But all that still lay ahead of him in the 1940s. In October 1948 Berry married Themetta 'Toddy' Suggs, a woman he had known for five months who would remain his spouse for life. Two years later, having become a father for the first time, he began playing guitar in several St Louis pick-up groups, his style primarily influenced by Texas blues musician T-Bone Walker and by his own friend and local guitar teacher Ira Harris. (His interest in music had not waned during his time in reform school, seeing him form a vocal group which was occasionally granted permission to perform outside the institution.) Berry continued to play in nightclubs and dancehalls, taking day jobs as a housepainter, auto factory worker and janitor to support his growing family, until he was invited to join the trio of popular blues pianist Johnnie Johnson in 1953. (The pianist, who accompanied him on all of his most iconic recordings, unsuccessfully attempted to sue Berry in 2000, claiming that he'd co-written many of his songs without receiving any credit or financial compensation for it.) Johnson's band appealed to both black and white audiences, with the whites generally preferring the country tunes it added to its sets to the blues-based numbers traditionally favored by its black fans. Berry's ability to combine these two seemingly disparate styles of music with that of his other major influence, pianist and singer Nat 'King' Cole, proved to be a winning formula. In 1955 he was signed as a solo artist by Chess Records, a Chicago-based blues and R 'n B label seeking to expand its roster with artists who could appeal to what had suddenly become the music industry's most important demographic –– white middle-class teenagers with disposable income to spend on 45rpm records and the portable machines on which to play them.

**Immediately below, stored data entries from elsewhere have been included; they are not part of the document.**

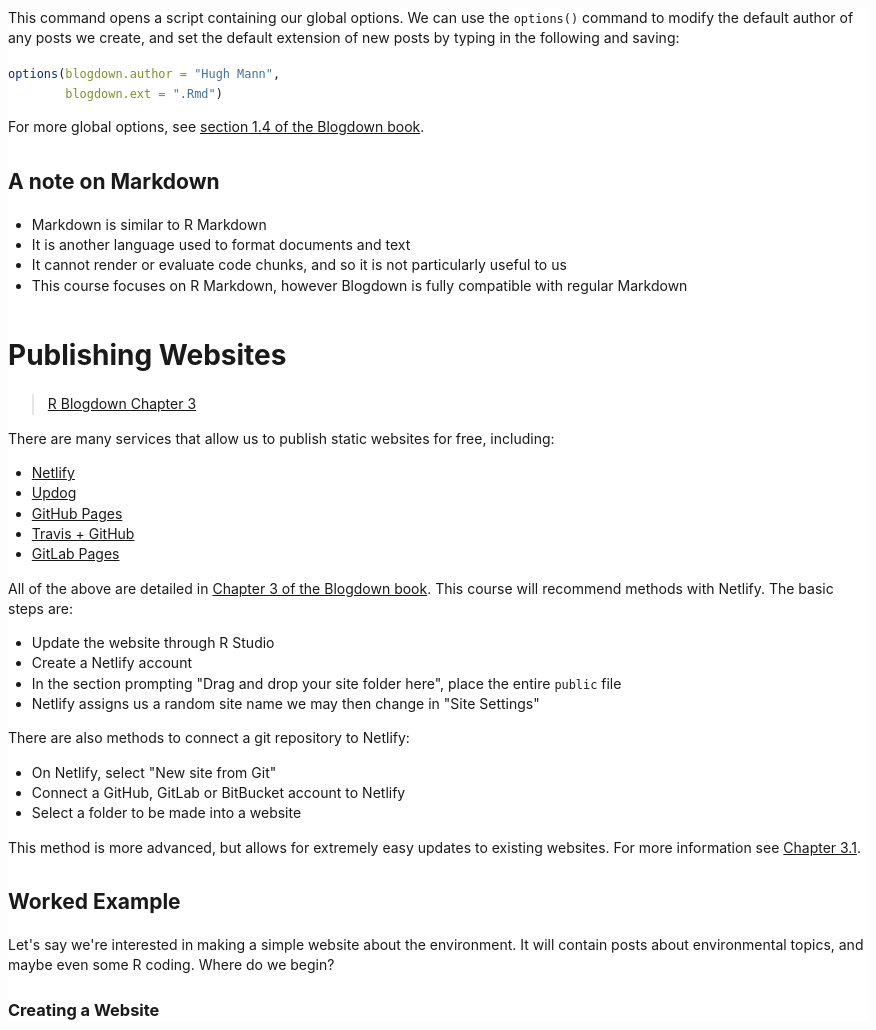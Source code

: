 This command opens a script containing our global options. We can use the `options()` command to modify the default author of any posts we create, and set the default extension of new posts by typing in the following and saving:


```r
options(blogdown.author = "Hugh Mann",
        blogdown.ext = ".Rmd")
```

For more global options, see [section 1.4 of the Blogdown book](https://bookdown.org/yihui/blogdown/global-options.html).

## A note on Markdown

- Markdown is similar to R Markdown
- It is another language used to format documents and text
- It cannot render or evaluate code chunks, and so it is not particularly useful to us
- This course focuses on R Markdown, however Blogdown is fully compatible with regular Markdown

# Publishing Websites
> [R Blogdown Chapter 3](https://bookdown.org/yihui/blogdown/deployment.html)

There are many services that allow us to publish static websites for free, including:

- [Netlify](https://www.netlify.com/)
- [Updog](https://updog.co)
- [GitHub Pages](https://pages.github.com)
- [Travis + GitHub](https://travis-ci.org)
- [GitLab Pages](http://gitlab.com)

All of the above are detailed in [Chapter 3 of the Blogdown book](https://bookdown.org/yihui/blogdown/deployment.html). This course will recommend methods with Netlify. The basic steps are:

- Update the website through R Studio
- Create a Netlify account
- In the section prompting "Drag and drop your site folder here", place the entire `public` file
- Netlify assigns us a random site name we may then change in "Site Settings"

There are also methods to connect a git repository to Netlify:

- On Netlify, select "New site from Git"
- Connect a GitHub, GitLab or BitBucket account to Netlify
- Select a folder to be made into a website

This method is more advanced, but allows for extremely easy updates to existing websites. For more information see [Chapter 3.1](https://bookdown.org/yihui/blogdown/netlify.html).

## Worked Example

Let's say we're interested in making a simple website about the environment. It will contain posts about environmental topics, and maybe even some R coding. Where do we begin?

### Creating a Website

On 21 May 1955 Berry's first single for the label –– a song called Maybellene that had been adapted from the old country chestnut Ida Red –– was released, going on to sell in excess of one million copies and becoming an instant classic of the new style of music dubbed 'rock and roll' by pioneering New York City disc jockey Alan Freed. Maybellene became the template for much of the music Berry was to record over the next four years –– a period which saw him release a handful of songs, including Johnny B Goode, Roll Over Beethoven and Rock 'n Roll Music, that would make him the most widely imitated rock and roll performer after Elvis Presley. The resurgence of interest in his music, sparked by popular British Invasion acts like The Beatles and The Rolling Stones who frequently recorded it for both LP and single releases, confirmed his status as the poet laureate of rock and roll, earning him millions of new fans and establishing him as a key figure of popular culture.

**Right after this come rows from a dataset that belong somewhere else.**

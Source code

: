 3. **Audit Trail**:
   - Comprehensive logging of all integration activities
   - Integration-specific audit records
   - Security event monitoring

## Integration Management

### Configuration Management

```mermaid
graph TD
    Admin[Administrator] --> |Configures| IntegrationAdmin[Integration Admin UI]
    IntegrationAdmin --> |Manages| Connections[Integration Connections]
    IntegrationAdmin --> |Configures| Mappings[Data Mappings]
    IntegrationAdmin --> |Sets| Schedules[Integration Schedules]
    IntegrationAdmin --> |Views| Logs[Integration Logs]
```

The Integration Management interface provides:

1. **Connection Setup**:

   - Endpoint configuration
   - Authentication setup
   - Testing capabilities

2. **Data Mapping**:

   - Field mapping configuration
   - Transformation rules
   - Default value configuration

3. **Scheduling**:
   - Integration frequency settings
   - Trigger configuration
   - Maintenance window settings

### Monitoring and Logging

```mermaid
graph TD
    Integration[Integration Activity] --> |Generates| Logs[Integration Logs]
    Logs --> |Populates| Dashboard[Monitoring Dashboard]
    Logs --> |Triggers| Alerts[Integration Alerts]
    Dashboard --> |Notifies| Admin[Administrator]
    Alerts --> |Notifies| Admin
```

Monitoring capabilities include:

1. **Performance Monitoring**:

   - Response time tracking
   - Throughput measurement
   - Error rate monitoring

While Berry's talent and influence as a guitarist are generally considered to be seminal, his groundbreaking achievements as a lyricist are sometimes overlooked. His music became instantly popular with white teenagers because it was rhythmically irresistible and crammed with catchy riffs, frequently employing a traditionally-based 'call and response' melodic line which had been a feature of black music and particularly of the blues since the arrival of the first African slaves in North America in the early eighteenth century. A song like School Days is a perfect example of Berry's unique, rhythm-based method of songwriting, with each sung line being echoed by a corresponding guitar line which mimics it exactly and makes the song virtually impossible to forget after hearing it just once. Berry was also a master when it came to matching syllables with specific musical phrases, ensuring that each accent was placed precisely where it needed to be placed to optimize the mnemonic impact of his material. This led to a seamless welding together of language and melody that has seldom been bettered by any songwriter working outside the Tin Pan Alley and Broadway traditions.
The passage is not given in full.